Every court in Lithuania has position of interpreter, but his function is mostly related to the translation during the oral court sessions and translation of procedural documents of a court. There is no special translation departments intended to translate relevant materials for judges. In superior courts this function is sometimes carried out by the special departments whose main function is research and generalisation of international and European Union Law and judicial practice of national and international courts. For example, the Constitutional Court has separate Law Department, the Supreme Court of Lithuania – Department on International and European Union Law, and the Supreme Administrative Court – Department on Judicial Practice. Such units are however unknown in the lower courts. Judges of lower courts have to translate relevant material themselves or with the assistance of assistants of judges.

B.     Dialogue between national and European judicial institutions (point IV (c) of the framework action plan)

B.1      What means does your country use to enhance dialogue between the national courts and the European courts? Please provide information on training dispensed in this connection over the last year.

There are no centralized means in this respect. Direct contacts with European courts depend mostly on the initiative of a particular national court. Sometimes officials serving in European courts (mostly of Lithuanian nationality) are invited as speakers to the training seminars for judges. 

B.2.     Does your country hold events bringing together the national courts and the European courts? Who participates in these gatherings? How are their results passed on, so as to enhance their reach?

Such events are not hold in Lithuania.

Superior courts in Lithuania have a membership of several European or International judicial associations, such as Association of the Councils of States and Supreme Administrative Jurisdictions of the European Union, International Association of Supreme Administrative Jurisdictions, etc. and participate in the events of those associations. 

C.     Application by national courts of the European Convention on Human Rights and the case-law of the European Court of Human Rights, European community law and other international legal instruments (point IV (b) of the framework action plan)

C.1.     In your country what rank do the following sources of law enjoy in the hierarchy of law in particular in relation to constitutional provisions and ordinary legislation?

Please cite the relevant constitutional provisions or case-law.

According to the Article 138 of the Constitution of the Republic of Lithuania, International treaties which are ratified by the Seimas of the Republic of Lithuania (parliament) shall be a constituent part of the legal system of the Republic of Lithuania.

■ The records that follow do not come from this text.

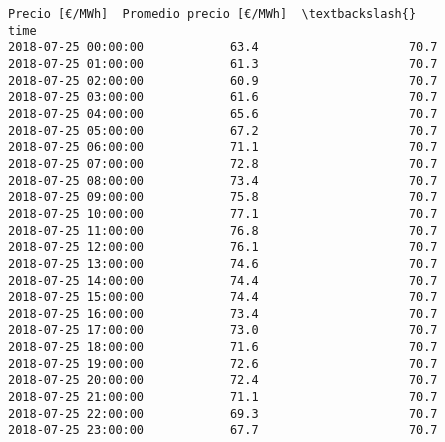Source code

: \documentclass[11pt]{article}
\makeatletter
\newcommand{\boxspacing}{\kern\kvtcb@left@rule\kern\kvtcb@boxsep}
\newcommand{\prompt}[4]{
        {\ttfamily\llap{{\color{#2}[#3]:\hspace{3pt}#4}}\vspace{-\baselineskip}}
    }
\makeatother
\begin{document}
            \begin{tcolorbox}[breakable, size=fbox, boxrule=.5pt, pad at break*=1mm, opacityfill=0]
\prompt{Out}{outcolor}{97}{\boxspacing}
\begin{Verbatim}[commandchars=\\\{\}]
                     Precio [€/MWh]  Promedio precio [€/MWh]  \textbackslash{}
time
2018-07-25 00:00:00            63.4                     70.7
2018-07-25 01:00:00            61.3                     70.7
2018-07-25 02:00:00            60.9                     70.7
2018-07-25 03:00:00            61.6                     70.7
2018-07-25 04:00:00            65.6                     70.7
2018-07-25 05:00:00            67.2                     70.7
2018-07-25 06:00:00            71.1                     70.7
2018-07-25 07:00:00            72.8                     70.7
2018-07-25 08:00:00            73.4                     70.7
2018-07-25 09:00:00            75.8                     70.7
2018-07-25 10:00:00            77.1                     70.7
2018-07-25 11:00:00            76.8                     70.7
2018-07-25 12:00:00            76.1                     70.7
2018-07-25 13:00:00            74.6                     70.7
2018-07-25 14:00:00            74.4                     70.7
2018-07-25 15:00:00            74.4                     70.7
2018-07-25 16:00:00            73.4                     70.7
2018-07-25 17:00:00            73.0                     70.7
2018-07-25 18:00:00            71.6                     70.7
2018-07-25 19:00:00            72.6                     70.7
2018-07-25 20:00:00            72.4                     70.7
2018-07-25 21:00:00            71.1                     70.7
2018-07-25 22:00:00            69.3                     70.7
2018-07-25 23:00:00            67.7                     70.7


\end{Verbatim}
\end{tcolorbox}
\end{document}
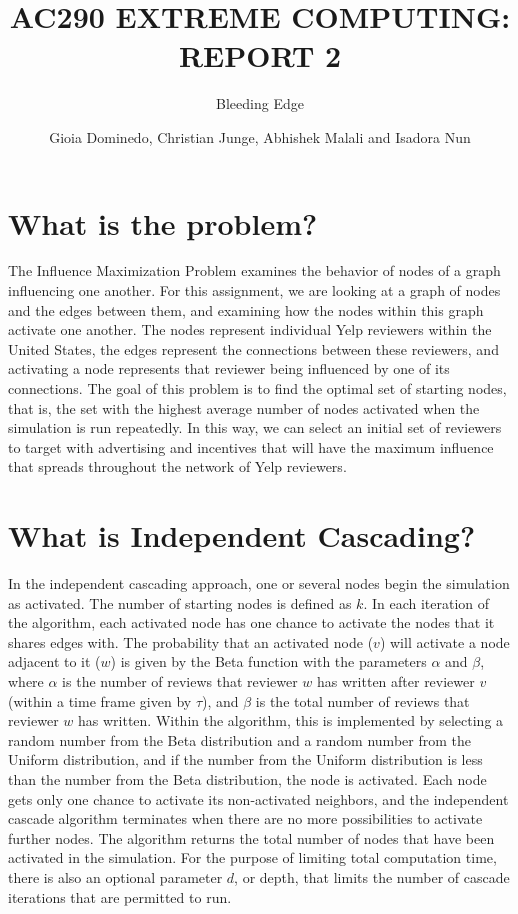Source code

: \documentclass[11pt]{scrartcl} %
\title{AC290 EXTREME COMPUTING: REPORT 2}
\subtitle{Bleeding Edge}
\author{Gioia Dominedo, Christian Junge, Abhishek Malali and Isadora Nun}
\begin{document}
\maketitle

\section{What is the problem?}

\setlength{\parindent}{10ex}

The Influence Maximization Problem examines the behavior of nodes of a graph influencing one another.  For this assignment, we are looking at a graph of nodes and the edges between them, and examining how the nodes within this graph activate one another.  The nodes represent individual Yelp reviewers within the United States, the edges represent the connections between these reviewers, and activating a node represents that reviewer being influenced by one of its connections.  The goal of this problem is to find the optimal set of starting nodes, that is, the set with the highest average number of nodes activated when the simulation is run repeatedly.  In this way, we can select an initial set of reviewers to target with advertising and incentives that will have the maximum influence that spreads throughout the network of Yelp reviewers.  


\section{What is Independent Cascading?}

In the independent cascading approach, one or several nodes begin the simulation as activated.  The number of starting nodes is defined as $k$. In each iteration of the algorithm, each activated node has one chance to activate the nodes that it shares edges with.  The probability that an activated node ($v$) will activate a node adjacent to it ($w$) is given by the Beta function with the parameters $\alpha$ and $\beta$, where $\alpha$ is the number of reviews that reviewer $w$ has written after reviewer $v$ (within a time frame given by $\tau$), and $\beta$ is the total number of reviews that reviewer $w$ has written.  Within the algorithm, this is implemented by selecting a random number from the Beta distribution and a random number from the Uniform distribution, and if the number from the Uniform distribution is less than the number from the Beta distribution, the node is activated.  Each node gets only one chance to activate its non-activated neighbors, and the independent cascade algorithm terminates when there are no more possibilities to activate further nodes.  The algorithm returns the total number of nodes that have been activated in the simulation.  For the purpose of limiting total computation time, there is also an optional parameter $d$, or depth, that limits the number of cascade iterations that are permitted to run.  
\end{document}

In one of its rulings, the Constitutional Court of Lithuania has ruled that „legal system of the Republic of Lithuania is grounded on that any law or other legal act, as well as international treaties of the Republic of Lithuania must not contradict the Constitution, as it is established in Part 1, Article 7 of the Constitution that: "Any law or other statute which contradicts the Constitution shall be invalid". This constitutional provision of itself cannot invalidate a law or an international treaty but it requires that the provisions thereof would not contradict the provisions of the Constitution. Otherwise the Republic of Lithuania would not be able to ensure legal defence of the rights of the parties of international treaties, which arise from those treaties, and this in its turn would hinder from fulfilling obligations according to the concluded international treaties“[8]. In its Conclusion of 24 January 1995 "On the compliance of Articles 4,5,9,14 as well as Article 2 of Protocol No 4 of the European Convention for the Protection of Human Rights and Fundamental Freedoms with the Constitution of the Republic of Lithuania" the Constitutional Court has explained that "constitutional provisions imply that upon its ratification and enforcement the Convention will become the constituent part of the legal system of the Republic of Lithuania and shall be applied in the same way as laws of the Republic of Lithuania". In the mentioned Ruling of 17 October 1995 the Constitutional Court of Lithuania has ruled that not only Convention, but also other ratified international treaties in Lithuanian legal system have the force of law (that is legal act adopted by the Seimas and having the highest rank between the sources of law with the exception of the Constitution). 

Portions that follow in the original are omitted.